On entend souvent parler de « bienveillance » en colo comme d’un supplément : une histoire lue le soir, un peu de souplesse sur l’heure du coucher, un mot gentil glissé à un enfant qui a le cafard. Chez Toustes en Colo, on défend une idée un peu différente, et plus exigeante : la pédagogie du care n’est pas une option qu’on ajoute au programme. C’est penser autrement les accueils, du premier jour au dernier. On vous en dit plus.
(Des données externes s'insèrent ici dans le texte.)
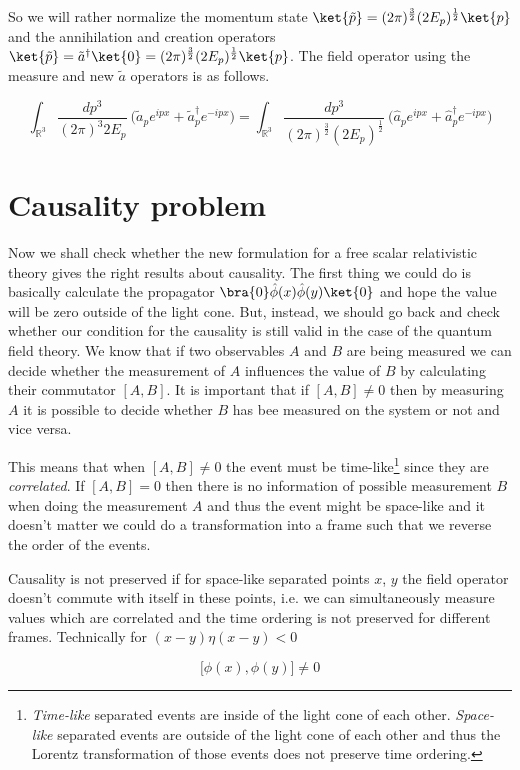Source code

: So we will rather normalize the momentum state $\ket{\tilde{p}} = (2 \pi)^{\frac{3}{2}} (2 E_{p})^{\frac{1}{2}} \ket{p}$ and
the annihilation and creation operators $\ket{\tilde{p}} = \tilde{a}^{\dagger} \ket{0} = (2 \pi)^{\frac{3}{2}} (2 E_{p})^{\frac{1}{2}} \ket{p}$.
The field operator using the measure and new $\tilde{a}$ operators is as follows.

\begin{equation*}
    \int_{\mathbb{R}^{3}} \frac{dp^{3}}{(2 \pi)^{3} 2 E_{p}} \ \big(\tilde{a}_{p} e^{i p x} + \tilde{a}^{\dagger}_{p} e^{- i p x}\big) = 
    \int_{\mathbb{R}^{3}} \frac{dp^{3}}{(2 \pi)^{\frac{3}{2}} (2 E_{p})^{\frac{1}{2}}} \ \big(\hat{a}_{p} e^{i p x} + \hat{a}^{\dagger}_{p} e^{- i p x}\big)
\end{equation*}

\section{Causality problem}

Now we shall check whether the new formulation for a free scalar relativistic theory gives the right results about causality.
The first thing we could do is basically calculate the propagator $\bra{0} \hat{\phi}(x) \hat{\phi}(y) \ket{0}$ and hope the 
value will be zero outside of the light cone. But, instead, we should go back and check whether our condition for the causality
is still valid in the case of the quantum field theory. We know that if two observables $A$ and $B$ are being measured we can
decide whether the measurement of $A$ influences the value of $B$ by calculating their commutator $[A, B]$. It is important that
if $[A, B] \neq 0$ then by measuring $A$ it is possible to decide whether $B$ has bee measured on the system or not and vice 
versa.

This means that when $[A, B] \neq 0$ the event must be time-like\footnote{
\textit{Time-like} separated events are inside of the light cone of each other.
\textit{Space-like} separated events are outside of the light cone of each other and thus the Lorentz transformation of those 
events does not preserve time ordering.} since they are \textit{correlated}. If $[A, B] = 0$ then there is no information of possible
measurement $B$ when doing the measurement $A$ and thus the event might be space-like and it doesn't matter we could do a transformation
into a frame such that we reverse the order of the events.

\begin{definition}
    \label{df:causality_field_theory}
    Causality is not preserved if for space-like separated points $x$, $y$ the field operator doesn't commute with itself in these points, i.e.
    we can simultaneously measure values which are correlated and the time ordering is not preserved for different frames. Technically for
    $(x - y) \eta (x - y) < 0$

    \begin{equation}
        \big[\phi(x), \phi(y)\big] \neq 0
    \end{equation}

\end{definition}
La politiste Joan Tronto définit le care comme « tout ce que nous faisons pour maintenir, perpétuer et réparer notre « monde », en sorte que nous puissions y vivre aussi bien que possible ». Une définition large, qui a un mérite : elle relie ce qui est trop souvent pensé séparément.
Pas de soin des corps sans écologie. Pas de respect de l’environnement sans respect des travailleureuses. Pas de soin des esprits sans respect des droits.
En colo, ça se traduit très concrètement : faire attention, vraiment, à chacun·e – et pas seulement à « l’enfant moyen » pour qui le programme a été pensé.
Parce que cet enfant moyen, ce profil silencieux sur lequel sont calées les journées-type, n’existe pas. Le rapport Des séparations aux rencontres en camps et colos, publié en 2016 par le ministère de la Ville, de la Jeunesse et des Sports, le rappelait déjà : les colonies de vacances ne sont pas des espaces neutres, elles reproduisent les mécanismes d’exclusion de la société. Un enfant anxieux, une enfant dyspraxique, un·e jeune qui ne mange pas de porc, un enfant gros, une jeune trans : un cadre pensé pour un seul profil finit toujours par en écraser d’autres. Le sociologue Erving Goffman a une formule qui nous accompagne beaucoup : « le stigmate naît dans le regard normatif de l’autre. »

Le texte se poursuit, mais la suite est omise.